Assignment »
Exactly reproduce the lines from the one holding "BaseModel | 管理数据库主键，通用性配置，支持所有主流数据 |" through the final line of the listing below, with both ends included and nothing else.

Material supplied »
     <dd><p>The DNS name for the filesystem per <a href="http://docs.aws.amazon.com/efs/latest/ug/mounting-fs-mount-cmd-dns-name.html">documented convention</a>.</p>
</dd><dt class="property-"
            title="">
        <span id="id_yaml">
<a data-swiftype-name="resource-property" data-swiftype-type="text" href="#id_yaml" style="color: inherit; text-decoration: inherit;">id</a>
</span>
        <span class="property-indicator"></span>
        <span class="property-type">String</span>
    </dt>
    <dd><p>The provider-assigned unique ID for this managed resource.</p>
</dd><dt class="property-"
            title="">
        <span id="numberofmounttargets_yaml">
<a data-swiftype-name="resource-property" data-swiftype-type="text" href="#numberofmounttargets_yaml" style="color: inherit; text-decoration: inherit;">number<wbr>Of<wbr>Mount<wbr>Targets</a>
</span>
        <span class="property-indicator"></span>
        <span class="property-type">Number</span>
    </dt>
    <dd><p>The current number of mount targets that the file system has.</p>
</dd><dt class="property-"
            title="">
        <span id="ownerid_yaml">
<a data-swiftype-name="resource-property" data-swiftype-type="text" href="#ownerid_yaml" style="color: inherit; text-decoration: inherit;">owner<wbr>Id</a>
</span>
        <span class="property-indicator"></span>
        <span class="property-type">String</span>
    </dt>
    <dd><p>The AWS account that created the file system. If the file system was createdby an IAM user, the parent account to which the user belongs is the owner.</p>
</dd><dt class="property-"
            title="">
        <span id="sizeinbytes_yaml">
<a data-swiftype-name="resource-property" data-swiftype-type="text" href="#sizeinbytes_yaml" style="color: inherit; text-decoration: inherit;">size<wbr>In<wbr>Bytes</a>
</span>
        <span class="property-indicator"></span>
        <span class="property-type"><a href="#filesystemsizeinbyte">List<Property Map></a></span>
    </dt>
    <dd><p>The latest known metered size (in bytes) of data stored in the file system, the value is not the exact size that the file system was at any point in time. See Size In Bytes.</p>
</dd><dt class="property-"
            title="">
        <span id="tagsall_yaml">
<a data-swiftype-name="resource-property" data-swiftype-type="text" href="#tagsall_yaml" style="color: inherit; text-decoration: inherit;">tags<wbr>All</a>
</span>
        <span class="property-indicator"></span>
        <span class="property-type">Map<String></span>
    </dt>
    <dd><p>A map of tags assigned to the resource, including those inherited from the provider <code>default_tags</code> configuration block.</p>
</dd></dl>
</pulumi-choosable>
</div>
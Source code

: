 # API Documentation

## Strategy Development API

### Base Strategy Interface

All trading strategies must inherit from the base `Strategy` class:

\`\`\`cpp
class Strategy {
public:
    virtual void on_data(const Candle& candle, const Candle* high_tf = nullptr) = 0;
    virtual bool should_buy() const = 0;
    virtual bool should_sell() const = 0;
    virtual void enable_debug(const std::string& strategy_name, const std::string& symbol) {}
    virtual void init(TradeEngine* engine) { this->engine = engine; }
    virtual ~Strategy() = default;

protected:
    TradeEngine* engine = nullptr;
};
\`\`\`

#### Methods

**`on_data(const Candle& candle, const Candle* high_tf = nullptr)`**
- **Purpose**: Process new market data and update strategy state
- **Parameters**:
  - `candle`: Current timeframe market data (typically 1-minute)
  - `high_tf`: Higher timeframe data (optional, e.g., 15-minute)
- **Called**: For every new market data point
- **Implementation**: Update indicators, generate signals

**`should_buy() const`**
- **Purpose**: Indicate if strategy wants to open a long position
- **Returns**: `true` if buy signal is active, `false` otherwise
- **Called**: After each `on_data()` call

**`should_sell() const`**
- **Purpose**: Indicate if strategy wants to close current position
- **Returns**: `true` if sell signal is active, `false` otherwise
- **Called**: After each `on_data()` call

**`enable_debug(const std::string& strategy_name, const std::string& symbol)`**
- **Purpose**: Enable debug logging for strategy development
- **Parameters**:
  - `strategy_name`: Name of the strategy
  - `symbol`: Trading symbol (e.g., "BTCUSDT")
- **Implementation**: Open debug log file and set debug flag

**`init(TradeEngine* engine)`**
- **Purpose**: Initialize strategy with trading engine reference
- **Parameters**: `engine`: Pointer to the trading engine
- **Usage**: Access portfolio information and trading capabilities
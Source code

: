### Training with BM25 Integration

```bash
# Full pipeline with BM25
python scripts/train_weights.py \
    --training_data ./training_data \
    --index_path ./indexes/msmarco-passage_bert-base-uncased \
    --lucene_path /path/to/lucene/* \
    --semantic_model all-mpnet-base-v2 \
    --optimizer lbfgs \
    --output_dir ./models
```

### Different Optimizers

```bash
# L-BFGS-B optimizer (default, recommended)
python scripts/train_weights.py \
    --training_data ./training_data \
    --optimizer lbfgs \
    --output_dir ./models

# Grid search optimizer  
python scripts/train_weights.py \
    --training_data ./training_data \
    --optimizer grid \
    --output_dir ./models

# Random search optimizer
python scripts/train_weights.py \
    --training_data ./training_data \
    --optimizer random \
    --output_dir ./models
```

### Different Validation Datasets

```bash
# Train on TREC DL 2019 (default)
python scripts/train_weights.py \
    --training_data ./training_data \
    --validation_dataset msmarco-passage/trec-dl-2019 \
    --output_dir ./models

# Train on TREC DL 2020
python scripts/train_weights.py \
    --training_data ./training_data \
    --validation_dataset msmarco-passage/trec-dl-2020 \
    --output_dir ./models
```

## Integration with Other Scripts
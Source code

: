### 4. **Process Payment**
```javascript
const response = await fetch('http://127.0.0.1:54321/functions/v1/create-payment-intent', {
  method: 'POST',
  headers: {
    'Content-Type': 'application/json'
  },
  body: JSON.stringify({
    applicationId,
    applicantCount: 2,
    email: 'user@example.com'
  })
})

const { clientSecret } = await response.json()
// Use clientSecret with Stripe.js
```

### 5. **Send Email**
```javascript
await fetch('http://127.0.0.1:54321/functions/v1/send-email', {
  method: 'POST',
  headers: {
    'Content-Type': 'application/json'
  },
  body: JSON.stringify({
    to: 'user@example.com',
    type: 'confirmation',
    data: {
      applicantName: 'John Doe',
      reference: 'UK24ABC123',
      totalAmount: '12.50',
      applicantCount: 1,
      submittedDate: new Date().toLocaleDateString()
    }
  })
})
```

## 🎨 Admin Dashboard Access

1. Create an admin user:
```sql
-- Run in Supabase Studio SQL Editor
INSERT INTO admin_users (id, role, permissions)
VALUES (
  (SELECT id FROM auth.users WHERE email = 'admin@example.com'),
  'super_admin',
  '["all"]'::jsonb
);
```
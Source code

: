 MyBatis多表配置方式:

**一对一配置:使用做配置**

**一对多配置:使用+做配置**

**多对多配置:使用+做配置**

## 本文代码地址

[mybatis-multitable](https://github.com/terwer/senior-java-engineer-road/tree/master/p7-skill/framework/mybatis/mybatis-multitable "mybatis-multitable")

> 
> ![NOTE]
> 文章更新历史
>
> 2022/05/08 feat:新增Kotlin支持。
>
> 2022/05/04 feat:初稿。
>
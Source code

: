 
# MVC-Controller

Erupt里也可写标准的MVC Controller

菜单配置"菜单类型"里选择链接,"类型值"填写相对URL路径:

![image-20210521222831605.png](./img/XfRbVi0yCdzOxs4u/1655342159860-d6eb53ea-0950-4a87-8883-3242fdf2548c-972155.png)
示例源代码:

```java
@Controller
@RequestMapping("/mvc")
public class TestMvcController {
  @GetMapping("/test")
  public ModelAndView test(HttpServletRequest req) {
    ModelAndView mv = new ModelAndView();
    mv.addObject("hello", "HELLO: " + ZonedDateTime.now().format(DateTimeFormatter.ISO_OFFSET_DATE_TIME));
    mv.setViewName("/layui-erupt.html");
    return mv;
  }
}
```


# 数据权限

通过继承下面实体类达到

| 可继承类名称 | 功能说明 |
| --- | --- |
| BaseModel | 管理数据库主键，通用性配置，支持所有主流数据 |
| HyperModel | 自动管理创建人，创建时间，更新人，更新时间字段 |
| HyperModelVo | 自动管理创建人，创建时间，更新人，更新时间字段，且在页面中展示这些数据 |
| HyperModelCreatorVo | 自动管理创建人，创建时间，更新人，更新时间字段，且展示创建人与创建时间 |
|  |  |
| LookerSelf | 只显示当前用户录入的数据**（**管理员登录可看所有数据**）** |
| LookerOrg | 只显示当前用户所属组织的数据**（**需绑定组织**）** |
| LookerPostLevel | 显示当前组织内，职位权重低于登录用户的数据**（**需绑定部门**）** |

Response below »
| BaseModel | 管理数据库主键，通用性配置，支持所有主流数据 |
| HyperModel | 自动管理创建人，创建时间，更新人，更新时间字段 |
| HyperModelVo | 自动管理创建人，创建时间，更新人，更新时间字段，且在页面中展示这些数据 |
| HyperModelCreatorVo | 自动管理创建人，创建时间，更新人，更新时间字段，且展示创建人与创建时间 |
|  |  |
| LookerSelf | 只显示当前用户录入的数据**（**管理员登录可看所有数据**）** |
| LookerOrg | 只显示当前用户所属组织的数据**（**需绑定组织**）** |
| LookerPostLevel | 显示当前组织内，职位权重低于登录用户的数据**（**需绑定部门**）** |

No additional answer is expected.